NOvA scientists will work to uncover the true mass ordering of neutrinos’ three types. They’ll also look for evidence of CP violation, which could help explain why there is so much more matter than antimatter in our universe and, thus, why we’re here.
“We’re going to kick all the physics analyses into high gear and get ready for first publications,” says Indiana University’s Mark Messier, NOvA co-spokesperson. “We hope to have first results by the end of the year.”
It’s been a long time coming. Researchers submitted a letter of intent to show their interest in a new neutrino experiment in 2002. In the years since, the collaboration has been hard at work designing, developing, producing and installing hardware, software, fiber optics and even the glue that would hold the kiloton-scale blocks’ components together.
With almost all of the modules of the detector already taking data, it’s a new era for NOvA and the Fermilab neutrino program.
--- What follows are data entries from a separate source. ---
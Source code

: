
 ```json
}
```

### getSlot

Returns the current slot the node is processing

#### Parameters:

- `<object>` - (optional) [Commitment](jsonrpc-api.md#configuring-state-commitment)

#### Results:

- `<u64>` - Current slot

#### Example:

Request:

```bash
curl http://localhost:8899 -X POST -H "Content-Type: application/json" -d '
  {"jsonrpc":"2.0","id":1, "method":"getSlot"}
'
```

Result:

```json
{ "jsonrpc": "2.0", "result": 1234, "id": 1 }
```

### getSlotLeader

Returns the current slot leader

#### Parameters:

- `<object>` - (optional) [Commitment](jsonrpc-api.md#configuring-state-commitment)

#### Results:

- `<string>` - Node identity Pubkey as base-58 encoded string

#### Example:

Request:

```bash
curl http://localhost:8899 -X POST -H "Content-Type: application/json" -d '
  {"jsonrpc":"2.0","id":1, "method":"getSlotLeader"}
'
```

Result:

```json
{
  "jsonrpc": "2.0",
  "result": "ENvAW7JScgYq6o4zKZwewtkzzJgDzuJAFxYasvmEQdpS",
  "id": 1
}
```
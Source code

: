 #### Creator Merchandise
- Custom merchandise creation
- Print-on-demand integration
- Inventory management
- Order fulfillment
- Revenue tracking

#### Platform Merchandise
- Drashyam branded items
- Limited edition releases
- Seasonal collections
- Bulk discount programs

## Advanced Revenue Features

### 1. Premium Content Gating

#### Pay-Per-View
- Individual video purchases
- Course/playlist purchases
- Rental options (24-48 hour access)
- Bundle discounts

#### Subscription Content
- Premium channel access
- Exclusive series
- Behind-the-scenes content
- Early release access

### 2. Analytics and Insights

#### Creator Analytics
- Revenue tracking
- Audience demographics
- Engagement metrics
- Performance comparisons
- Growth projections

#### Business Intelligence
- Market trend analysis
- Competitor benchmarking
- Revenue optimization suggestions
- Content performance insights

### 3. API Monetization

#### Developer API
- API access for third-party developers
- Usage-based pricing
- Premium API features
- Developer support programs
“We’re excited to get this experiment up and running; we’ve been working toward this for a long time,” says Fermilab’s Pat Lukens, manager for far detector assembly.
“For at least the next 10 years, there are only two long-baseline neutrino beam experiments in the world—NOvA and [Japanese experiment] T2K,” Marshak says. “Some of the answers we’re looking for are going to come from the experiments that we have right now.”
A version of this article was published in Fermilab Today.